To avoid antitrust concerns surrounding its $5.2 billion merger, Harrah's Entertainment (HET) and Caesars Entertainment (CZR - Get Report) are laying plans to sell four casinos in Chicago, Tunica, Miss., and Atlantic City, N.J.
But with the Federal Trade Commission and a number of state regulators closely eyeing the merger, as well as the one between MGM Mirage (MGG) and Mandalay Resort Group (MBG), analysts say there could be more properties put on the block.
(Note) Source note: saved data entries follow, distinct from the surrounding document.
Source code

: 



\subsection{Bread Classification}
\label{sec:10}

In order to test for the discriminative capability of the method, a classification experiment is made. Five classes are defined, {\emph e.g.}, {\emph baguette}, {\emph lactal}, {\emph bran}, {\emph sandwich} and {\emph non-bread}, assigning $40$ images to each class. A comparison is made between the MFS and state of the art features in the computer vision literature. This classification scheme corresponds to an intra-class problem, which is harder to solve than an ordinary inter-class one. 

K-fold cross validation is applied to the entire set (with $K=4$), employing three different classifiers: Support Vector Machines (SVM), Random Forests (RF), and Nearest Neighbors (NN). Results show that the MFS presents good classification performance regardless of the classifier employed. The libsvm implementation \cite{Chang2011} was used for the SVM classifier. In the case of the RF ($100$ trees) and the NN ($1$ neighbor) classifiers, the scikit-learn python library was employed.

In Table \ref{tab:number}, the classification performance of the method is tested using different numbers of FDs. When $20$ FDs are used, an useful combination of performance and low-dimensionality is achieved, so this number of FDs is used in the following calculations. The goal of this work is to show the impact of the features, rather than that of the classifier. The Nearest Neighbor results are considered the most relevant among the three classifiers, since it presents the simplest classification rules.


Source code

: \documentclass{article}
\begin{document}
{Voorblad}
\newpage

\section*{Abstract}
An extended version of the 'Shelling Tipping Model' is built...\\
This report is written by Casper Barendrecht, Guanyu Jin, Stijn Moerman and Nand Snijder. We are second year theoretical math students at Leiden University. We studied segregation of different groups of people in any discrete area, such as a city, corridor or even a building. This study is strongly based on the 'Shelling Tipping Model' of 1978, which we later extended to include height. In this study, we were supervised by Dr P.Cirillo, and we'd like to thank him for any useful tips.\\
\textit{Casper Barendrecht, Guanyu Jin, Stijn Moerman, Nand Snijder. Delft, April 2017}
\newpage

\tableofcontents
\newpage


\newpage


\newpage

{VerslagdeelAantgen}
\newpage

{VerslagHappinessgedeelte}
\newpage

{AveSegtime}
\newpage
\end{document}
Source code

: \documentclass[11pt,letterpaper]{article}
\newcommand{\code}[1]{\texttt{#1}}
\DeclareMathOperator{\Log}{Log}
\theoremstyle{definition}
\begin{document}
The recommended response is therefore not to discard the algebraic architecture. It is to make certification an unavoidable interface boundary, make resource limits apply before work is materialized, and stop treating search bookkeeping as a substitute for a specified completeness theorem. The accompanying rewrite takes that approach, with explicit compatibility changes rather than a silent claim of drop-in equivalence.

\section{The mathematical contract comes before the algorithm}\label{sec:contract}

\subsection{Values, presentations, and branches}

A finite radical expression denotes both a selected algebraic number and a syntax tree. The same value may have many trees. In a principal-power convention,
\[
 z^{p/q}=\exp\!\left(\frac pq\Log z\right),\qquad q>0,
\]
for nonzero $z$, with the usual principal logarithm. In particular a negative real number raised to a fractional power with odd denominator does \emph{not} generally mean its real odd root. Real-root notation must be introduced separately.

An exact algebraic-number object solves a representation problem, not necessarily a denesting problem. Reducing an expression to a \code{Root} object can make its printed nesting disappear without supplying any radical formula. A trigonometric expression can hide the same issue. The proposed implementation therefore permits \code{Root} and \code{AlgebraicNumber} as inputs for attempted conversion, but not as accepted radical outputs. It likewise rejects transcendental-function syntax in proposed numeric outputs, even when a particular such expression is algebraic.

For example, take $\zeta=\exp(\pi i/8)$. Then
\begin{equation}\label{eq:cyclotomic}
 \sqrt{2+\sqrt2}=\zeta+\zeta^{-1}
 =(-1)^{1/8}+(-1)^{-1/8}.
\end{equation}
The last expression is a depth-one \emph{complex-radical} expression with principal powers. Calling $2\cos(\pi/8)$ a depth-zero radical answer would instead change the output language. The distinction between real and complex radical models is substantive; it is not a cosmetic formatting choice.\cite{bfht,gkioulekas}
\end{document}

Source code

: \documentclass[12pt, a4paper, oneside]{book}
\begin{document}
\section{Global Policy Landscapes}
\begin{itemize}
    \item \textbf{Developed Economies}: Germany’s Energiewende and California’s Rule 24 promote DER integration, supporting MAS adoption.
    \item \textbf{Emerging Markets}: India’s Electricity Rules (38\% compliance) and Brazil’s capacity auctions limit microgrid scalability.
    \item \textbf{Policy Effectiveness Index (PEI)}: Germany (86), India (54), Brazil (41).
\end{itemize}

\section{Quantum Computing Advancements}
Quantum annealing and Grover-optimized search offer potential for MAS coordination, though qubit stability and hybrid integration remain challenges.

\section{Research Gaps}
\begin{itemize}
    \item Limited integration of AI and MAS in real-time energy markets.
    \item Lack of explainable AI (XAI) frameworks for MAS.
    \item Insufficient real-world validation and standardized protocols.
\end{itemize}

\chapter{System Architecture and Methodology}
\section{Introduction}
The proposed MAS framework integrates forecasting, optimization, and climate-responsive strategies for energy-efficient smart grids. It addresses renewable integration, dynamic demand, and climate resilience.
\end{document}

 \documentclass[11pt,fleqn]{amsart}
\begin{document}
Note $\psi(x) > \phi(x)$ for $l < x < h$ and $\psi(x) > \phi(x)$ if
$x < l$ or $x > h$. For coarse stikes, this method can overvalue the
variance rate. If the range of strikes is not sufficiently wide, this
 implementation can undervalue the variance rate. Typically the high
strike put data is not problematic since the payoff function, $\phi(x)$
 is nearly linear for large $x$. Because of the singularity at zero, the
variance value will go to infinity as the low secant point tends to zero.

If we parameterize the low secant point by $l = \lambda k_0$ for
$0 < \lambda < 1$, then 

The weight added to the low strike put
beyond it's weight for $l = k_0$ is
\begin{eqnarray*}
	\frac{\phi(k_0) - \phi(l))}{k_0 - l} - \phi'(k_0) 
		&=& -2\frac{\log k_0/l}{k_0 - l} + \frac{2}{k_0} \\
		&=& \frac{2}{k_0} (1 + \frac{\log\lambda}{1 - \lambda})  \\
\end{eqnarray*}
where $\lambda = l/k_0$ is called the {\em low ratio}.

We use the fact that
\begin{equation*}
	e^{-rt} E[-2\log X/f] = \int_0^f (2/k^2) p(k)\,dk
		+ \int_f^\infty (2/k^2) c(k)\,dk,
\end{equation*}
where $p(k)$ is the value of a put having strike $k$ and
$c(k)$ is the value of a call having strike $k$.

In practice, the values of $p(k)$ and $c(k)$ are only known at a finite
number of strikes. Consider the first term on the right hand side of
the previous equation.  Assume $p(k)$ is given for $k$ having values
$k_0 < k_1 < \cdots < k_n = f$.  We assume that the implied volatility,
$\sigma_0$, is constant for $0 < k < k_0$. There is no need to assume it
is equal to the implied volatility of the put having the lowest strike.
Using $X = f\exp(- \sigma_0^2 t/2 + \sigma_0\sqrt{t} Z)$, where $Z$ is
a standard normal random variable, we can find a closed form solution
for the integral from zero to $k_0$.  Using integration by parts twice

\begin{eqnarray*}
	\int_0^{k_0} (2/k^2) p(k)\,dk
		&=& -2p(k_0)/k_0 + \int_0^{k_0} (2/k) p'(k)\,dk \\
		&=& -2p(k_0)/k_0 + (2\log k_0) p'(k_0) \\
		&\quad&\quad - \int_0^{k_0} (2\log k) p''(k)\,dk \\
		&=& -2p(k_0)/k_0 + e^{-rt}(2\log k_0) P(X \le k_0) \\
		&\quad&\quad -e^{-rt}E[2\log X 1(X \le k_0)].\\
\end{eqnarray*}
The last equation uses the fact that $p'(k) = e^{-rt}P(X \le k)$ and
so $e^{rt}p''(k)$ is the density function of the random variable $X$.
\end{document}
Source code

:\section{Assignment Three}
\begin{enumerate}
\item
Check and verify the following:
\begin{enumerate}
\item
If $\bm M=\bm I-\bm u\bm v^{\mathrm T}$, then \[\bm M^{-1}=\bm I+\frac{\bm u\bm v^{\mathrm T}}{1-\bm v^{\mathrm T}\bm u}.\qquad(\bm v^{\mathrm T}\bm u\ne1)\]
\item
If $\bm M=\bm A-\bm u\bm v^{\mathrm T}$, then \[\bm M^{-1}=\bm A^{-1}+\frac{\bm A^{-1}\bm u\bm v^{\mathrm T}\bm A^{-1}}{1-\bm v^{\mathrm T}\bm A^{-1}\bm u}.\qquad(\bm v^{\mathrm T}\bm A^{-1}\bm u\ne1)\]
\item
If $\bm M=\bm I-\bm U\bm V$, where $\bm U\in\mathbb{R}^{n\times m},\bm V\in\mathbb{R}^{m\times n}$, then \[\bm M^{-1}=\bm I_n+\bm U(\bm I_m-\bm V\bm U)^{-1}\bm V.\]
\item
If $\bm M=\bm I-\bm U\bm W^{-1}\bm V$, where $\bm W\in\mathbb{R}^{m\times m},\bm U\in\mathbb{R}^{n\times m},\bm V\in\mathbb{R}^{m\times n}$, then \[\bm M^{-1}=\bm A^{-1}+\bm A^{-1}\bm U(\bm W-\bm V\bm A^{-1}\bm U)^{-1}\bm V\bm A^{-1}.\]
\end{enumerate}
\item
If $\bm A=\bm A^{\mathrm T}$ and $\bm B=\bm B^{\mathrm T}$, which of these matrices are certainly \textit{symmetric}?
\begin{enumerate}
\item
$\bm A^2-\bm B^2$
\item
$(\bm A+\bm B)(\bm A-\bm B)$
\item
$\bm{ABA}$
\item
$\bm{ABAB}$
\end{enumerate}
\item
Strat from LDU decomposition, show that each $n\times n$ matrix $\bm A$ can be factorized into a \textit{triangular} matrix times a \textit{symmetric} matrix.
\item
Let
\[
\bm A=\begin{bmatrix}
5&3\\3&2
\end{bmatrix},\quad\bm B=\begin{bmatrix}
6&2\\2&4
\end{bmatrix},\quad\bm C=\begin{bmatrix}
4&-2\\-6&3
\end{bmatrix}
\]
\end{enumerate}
On Tuesday, Harrah's confirmed a report that it was in discussions to sell Harrah's East Chicago, Harrah's Tunica, the Atlantic City Hilton and Bally's Tunica to a group led by Colony Capital, which owns the Las Vegas Hilton and other casino properties. Interest in the properties is high. At least two other buyers are interested in assets, including one of the small-cap gaming operators, but Colony has exclusive negotiating rights."If Colony seals the deal, the yard sale would be 'picked over' but probably not finished," said David Vas, analyst at Banc of America Securities. "We would still not be surprised to see additional properties offered in markets such as Atlantic City, Tunica, Rena, Laughlin and Lake Tahoe, as well as Detroit and possibly Las Vegas." (Bank of America does and seeks to do business with the companies covered in research reports.) Analysts expect a wave of casino sales in the coming year as both Harrah's and MGM try to comply with the FTC. Last week, the FTC made a second request for information about the Harrah's Caesars merger, which would create the world's largest gaming operator, just weeks after making a second request on the MGM Mandalay merger, which would create the second-largest gaming operator. Harrah's pre-emptive move to divest assets is seen as a good sign that its merger may win approval without having to sell off too many properties. In reaction, shares of Harrah's rose $1.12, or 2.4%, to $48.40, while Caesars rose 56 cents, or 3.8%, to $15.48.